**Problem to solve**
Print nothing except the lines of the listing below from the line with "- установка зависимостей" to the line with "## Дополнительные возможности", each exactly as written, both ends included.

**Exercise data**

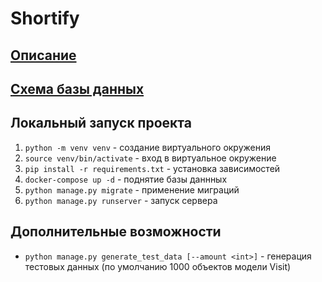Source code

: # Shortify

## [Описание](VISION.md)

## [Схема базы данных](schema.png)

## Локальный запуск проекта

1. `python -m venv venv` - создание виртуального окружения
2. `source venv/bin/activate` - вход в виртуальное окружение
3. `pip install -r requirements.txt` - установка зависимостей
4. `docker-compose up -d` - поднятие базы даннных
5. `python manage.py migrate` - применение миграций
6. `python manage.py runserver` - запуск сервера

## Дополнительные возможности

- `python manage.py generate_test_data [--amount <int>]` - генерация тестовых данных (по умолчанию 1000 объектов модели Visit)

==

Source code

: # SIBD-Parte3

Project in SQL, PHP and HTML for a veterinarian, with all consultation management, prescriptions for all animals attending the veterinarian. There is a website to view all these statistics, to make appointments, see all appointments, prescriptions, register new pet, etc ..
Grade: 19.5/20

**Task result**
3. `pip install -r requirements.txt` - установка зависимостей
4. `docker-compose up -d` - поднятие базы даннных
5. `python manage.py migrate` - применение миграций
6. `python manage.py runserver` - запуск сервера

## Дополнительные возможности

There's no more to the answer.